One passage describing that vision jumped out:
Stewardship of the commons, such as allocation of healthcare or energy policy, is left to people’s own initiative within the free market. Where profits cannot be made — conservation, healthcare for the poor — charity is meant to replace justice and the government should not be involved.Where profits cannot be made describes in a nutshell the miserliness of this view. Only this view is Republican more than conservative. Rick Perlstein observed that conservatives themselves believe:
Republicans are different from conservatives … I learned it making small talk with conservative publisher Jameson Campaigne, in Ottawa, Illinois, when I asked him if he golfed. He said something like: "Are you kidding? I'm a conservative, not a Republican."One can often determine whether the conservative brain or Republican brain is dominant by how a conservative starts the political conversation. The conservative-dominant want to talk about social issues first. The Republicans go straight for the money issues (regulations, taxes, etc.). Where profits cannot be made, establishing justice, insuring domestic tranquility, providing for the common defense, promoting the general welfare, etc. are not the proper function of Republican government. Government is for promoting “a healthy bidness climate,” as they say in Texas.

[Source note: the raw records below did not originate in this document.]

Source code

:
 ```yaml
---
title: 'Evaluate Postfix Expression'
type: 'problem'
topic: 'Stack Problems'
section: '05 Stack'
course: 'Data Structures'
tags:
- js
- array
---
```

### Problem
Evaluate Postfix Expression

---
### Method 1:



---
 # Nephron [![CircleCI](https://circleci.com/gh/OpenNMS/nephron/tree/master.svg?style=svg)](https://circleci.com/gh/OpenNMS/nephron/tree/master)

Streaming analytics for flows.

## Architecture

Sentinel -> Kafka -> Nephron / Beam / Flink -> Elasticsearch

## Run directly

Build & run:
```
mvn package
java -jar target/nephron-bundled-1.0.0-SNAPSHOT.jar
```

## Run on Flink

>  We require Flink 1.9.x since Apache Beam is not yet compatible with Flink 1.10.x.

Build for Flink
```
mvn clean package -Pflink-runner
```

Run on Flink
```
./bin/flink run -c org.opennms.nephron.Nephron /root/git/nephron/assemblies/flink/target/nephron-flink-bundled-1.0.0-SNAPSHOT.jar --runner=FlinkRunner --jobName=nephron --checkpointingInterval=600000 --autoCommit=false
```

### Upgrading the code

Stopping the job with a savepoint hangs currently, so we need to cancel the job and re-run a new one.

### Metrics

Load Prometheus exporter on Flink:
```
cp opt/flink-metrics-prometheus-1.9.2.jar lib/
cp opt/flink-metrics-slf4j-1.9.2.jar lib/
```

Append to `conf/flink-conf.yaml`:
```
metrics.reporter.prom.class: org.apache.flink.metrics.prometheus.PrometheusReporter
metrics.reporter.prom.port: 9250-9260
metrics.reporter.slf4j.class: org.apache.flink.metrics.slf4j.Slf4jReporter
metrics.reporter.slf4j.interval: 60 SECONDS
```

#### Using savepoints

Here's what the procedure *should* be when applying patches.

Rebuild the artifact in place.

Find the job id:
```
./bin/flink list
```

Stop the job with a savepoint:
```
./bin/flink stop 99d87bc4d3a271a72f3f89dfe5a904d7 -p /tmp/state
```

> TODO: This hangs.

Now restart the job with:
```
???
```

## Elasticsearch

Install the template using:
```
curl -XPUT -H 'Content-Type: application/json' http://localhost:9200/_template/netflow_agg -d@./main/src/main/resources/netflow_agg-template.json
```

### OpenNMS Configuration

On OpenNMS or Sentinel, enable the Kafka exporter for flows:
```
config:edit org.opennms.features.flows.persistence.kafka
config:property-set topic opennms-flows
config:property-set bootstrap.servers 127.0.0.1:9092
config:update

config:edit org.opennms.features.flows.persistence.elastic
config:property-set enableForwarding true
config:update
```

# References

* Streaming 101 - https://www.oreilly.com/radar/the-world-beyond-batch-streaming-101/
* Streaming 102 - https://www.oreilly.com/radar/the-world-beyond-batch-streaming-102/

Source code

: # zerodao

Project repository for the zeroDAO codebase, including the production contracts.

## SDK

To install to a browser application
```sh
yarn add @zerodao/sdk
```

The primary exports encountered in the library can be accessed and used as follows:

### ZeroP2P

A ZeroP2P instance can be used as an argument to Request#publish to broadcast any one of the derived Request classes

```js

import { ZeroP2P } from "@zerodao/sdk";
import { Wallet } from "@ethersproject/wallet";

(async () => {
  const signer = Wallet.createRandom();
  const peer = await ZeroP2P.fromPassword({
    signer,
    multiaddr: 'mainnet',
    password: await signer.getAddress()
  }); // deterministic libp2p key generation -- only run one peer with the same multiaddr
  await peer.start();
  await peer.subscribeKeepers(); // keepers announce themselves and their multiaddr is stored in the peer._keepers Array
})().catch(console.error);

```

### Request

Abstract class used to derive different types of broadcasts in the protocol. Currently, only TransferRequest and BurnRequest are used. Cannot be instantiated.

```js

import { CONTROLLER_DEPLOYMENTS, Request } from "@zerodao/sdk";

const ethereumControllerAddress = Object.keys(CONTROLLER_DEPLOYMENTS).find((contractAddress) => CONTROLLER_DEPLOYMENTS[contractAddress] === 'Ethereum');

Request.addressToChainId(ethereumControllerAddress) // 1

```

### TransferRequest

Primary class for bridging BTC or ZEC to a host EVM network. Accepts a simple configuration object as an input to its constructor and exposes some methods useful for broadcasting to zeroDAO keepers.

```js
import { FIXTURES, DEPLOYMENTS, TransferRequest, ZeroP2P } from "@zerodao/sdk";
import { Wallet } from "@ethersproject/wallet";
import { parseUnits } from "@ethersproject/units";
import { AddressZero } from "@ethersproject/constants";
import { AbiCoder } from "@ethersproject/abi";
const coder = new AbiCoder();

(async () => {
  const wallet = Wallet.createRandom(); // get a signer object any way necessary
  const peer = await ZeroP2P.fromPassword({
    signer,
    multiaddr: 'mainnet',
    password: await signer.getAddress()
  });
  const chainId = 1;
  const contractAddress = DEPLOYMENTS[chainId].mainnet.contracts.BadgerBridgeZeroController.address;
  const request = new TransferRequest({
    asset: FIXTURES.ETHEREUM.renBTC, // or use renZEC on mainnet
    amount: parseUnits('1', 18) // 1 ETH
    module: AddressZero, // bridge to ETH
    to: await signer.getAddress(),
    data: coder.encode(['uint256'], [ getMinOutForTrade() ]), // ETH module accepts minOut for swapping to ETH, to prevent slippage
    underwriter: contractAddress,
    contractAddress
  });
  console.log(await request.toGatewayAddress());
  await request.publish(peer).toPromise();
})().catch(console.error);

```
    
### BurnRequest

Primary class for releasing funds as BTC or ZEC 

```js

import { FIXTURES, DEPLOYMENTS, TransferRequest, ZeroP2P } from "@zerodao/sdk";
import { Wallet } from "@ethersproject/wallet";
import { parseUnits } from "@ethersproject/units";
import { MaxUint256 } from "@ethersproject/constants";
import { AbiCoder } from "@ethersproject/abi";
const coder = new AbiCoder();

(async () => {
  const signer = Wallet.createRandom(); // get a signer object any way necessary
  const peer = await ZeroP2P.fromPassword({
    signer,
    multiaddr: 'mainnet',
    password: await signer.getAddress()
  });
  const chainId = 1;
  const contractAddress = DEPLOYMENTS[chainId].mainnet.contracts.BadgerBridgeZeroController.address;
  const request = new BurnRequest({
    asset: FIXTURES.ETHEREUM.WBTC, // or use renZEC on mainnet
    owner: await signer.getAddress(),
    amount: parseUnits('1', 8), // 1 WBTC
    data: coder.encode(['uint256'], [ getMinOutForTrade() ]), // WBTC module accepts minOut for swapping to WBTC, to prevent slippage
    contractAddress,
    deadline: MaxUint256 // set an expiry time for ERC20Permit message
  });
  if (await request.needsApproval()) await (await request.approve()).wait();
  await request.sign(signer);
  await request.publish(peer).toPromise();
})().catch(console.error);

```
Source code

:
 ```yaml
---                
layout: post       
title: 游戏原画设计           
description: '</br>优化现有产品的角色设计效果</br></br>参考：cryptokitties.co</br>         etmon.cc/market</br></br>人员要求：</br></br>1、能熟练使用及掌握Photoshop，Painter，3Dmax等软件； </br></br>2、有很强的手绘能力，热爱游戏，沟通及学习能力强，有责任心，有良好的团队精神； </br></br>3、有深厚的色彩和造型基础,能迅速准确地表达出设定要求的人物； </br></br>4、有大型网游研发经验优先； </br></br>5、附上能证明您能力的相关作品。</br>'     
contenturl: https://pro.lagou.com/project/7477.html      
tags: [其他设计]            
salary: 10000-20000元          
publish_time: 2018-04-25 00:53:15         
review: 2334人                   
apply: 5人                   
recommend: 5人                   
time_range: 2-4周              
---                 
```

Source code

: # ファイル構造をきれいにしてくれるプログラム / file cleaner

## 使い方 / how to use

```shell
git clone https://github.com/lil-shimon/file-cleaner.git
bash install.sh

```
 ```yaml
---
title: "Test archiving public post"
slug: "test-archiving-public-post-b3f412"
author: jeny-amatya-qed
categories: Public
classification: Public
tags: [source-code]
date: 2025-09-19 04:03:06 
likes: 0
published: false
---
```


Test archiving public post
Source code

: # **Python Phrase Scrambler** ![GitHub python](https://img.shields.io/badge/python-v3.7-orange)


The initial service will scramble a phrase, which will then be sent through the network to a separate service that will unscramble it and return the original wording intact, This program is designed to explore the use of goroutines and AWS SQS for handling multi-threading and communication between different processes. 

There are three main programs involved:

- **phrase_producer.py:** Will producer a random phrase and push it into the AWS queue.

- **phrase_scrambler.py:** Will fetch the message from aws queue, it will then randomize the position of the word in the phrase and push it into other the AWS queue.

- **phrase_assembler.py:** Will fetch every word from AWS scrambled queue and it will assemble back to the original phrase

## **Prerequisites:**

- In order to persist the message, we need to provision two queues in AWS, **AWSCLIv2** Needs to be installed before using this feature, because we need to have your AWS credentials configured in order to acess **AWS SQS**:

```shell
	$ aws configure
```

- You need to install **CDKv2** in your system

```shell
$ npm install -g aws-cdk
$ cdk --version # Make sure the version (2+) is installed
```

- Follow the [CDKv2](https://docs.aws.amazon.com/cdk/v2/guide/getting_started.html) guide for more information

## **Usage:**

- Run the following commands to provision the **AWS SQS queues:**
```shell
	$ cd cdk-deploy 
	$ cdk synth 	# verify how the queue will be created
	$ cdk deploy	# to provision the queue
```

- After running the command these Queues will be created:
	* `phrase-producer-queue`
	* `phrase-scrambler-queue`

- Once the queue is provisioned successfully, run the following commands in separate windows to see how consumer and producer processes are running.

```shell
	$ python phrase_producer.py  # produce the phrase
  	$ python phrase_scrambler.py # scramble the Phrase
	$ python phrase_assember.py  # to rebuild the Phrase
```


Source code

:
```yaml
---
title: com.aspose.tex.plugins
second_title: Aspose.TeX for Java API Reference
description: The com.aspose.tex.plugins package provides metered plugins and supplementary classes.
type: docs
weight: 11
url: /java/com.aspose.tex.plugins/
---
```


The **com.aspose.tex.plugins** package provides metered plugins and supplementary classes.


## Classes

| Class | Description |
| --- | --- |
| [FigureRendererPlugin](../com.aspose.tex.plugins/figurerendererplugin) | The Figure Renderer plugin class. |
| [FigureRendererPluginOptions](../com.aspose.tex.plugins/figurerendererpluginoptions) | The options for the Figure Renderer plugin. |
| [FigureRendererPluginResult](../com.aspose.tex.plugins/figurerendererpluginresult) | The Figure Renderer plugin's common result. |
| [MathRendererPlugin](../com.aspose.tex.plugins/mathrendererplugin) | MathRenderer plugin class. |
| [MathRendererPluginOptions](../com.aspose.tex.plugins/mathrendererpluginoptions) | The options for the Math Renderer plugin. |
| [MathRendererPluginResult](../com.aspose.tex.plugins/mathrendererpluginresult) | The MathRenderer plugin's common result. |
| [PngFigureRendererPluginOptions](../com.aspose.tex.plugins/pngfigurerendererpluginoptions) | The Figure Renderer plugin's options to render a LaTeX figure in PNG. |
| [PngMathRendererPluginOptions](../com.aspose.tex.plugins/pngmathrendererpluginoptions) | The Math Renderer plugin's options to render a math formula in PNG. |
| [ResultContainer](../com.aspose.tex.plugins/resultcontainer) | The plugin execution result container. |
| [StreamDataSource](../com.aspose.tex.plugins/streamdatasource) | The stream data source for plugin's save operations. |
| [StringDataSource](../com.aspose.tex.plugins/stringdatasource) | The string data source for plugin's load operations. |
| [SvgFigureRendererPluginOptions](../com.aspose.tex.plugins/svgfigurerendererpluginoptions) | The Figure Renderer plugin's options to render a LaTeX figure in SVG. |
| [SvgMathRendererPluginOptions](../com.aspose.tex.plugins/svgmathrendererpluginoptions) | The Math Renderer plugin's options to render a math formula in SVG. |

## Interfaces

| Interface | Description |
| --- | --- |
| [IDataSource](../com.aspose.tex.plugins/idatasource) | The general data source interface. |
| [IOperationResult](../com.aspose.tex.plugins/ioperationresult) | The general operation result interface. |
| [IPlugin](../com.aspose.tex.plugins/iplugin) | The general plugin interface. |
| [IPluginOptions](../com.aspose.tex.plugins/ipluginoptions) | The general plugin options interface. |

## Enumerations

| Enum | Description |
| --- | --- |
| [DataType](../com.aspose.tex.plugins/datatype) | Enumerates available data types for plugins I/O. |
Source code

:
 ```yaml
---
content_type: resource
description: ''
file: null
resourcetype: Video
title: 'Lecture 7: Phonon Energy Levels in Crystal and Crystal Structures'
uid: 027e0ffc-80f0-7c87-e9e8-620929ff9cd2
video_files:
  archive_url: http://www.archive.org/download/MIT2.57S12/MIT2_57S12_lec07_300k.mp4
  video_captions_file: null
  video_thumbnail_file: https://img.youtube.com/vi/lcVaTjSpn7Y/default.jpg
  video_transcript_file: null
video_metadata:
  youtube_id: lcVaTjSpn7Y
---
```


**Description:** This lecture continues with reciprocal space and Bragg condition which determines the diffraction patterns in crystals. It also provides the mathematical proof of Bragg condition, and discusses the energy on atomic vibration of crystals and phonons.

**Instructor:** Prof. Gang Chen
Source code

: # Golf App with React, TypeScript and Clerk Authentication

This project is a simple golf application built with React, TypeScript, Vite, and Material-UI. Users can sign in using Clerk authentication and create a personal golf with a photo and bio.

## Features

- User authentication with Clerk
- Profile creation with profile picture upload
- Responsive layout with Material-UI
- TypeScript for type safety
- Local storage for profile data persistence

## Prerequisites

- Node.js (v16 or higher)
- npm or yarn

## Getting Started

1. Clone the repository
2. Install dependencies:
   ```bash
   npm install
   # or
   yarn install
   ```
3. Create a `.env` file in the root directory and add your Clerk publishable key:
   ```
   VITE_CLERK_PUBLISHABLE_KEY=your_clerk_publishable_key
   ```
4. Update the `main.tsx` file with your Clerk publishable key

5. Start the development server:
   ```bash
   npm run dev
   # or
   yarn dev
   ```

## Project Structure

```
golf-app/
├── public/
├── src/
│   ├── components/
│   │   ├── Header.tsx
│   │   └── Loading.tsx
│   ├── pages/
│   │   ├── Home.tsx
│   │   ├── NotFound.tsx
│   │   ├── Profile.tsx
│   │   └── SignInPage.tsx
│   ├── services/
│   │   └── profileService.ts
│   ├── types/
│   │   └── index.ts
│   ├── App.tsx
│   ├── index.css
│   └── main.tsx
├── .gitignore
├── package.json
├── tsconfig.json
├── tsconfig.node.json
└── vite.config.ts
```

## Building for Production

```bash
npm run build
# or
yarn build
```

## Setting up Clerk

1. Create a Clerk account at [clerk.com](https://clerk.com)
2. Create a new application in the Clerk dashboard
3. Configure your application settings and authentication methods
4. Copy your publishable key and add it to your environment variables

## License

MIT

This view has become commonplace as more Americans have moved from the “Boomers and Babies” to the “Pools and Patios” market segments. I watched that transition begin when as a twenty-something I waited tables. Customers would ask if I was in school. I had graduated, I explained. With a degree in philosophy.
Their eyes glazed over.
“What are you going to do with it?” they’d ask, trying to figure how this (a liberal arts degree) translated into that (cold, hard cash). You could see them weighing the two, mentally rubbing their fingers together quizzically. Education as an end in itself? Education as a path to becoming an informed citizen? Education even where profits cannot be made? Surely, you’re joking?
It’s a far cry from an America founded by the most educated men of their era. Perhaps of any era. A far cry from a day in which the Founders designed government to put people ahead of moneyed interests like the British East India Company. A far cry from the day in which Benjamin Franklin, entrepreneur and self-made man, refused a patent on his famous stove saying, "As we enjoy great advantages from the inventions of others, we should be glad of an opportunity to serve others, freely and generously, by any invention of our own.” Promoting the general welfare has been replaced in the Republican age by “I’m all right, Jack.”
It is that crass idolatry that progressives must discredit. Once Bush is gone, the boosters of Republican theology who have successfully and by design gutted the budget surplus, centralized power, rolled back environmental regulations, given away billions to their corporate cronies, etc. will still remain. When Republicans up for re-election in 2008 start giving Bush the cold shoulder, we cannot let them distance themselves from the Republican record too. Democrats still have to discredit the worldview that gave rise to Bush.
In my district registered Democrats outnumber Republicans, yet our congressman is a Republican. Many “Reagan Democrats” vote with us in local elections, but for the GOP in federal races. (The state house and the legislature is controlled by Democrats, but our congressional delegation is majority Republican.) They are just looking for a reason not to vote Republican. We need to give them one.
We should spotlight the ideological differences between Republicans and conservative voters who still believe in the ideals of the Founders and in government of the people. We should appeal to the better angels of conservatives’ nature, split the GOP coalition, and turn the more moderate elements our way.
There has been some debate in the left blogosphere about whether Democrats should try to peel off some of the GOP’s conservative supporters or focus on energizing their own base. The two are not mutually exclusive. We don’t win by shifting the same die-hard, bicoastal base left or right; we win by making our coalition bigger and more representative of the entire country. It is the strategy behind Howard Dean’s fifty state plan. Widening the irritated seam between more moderate social conservatives and moneyed Republicans is one way to do just that.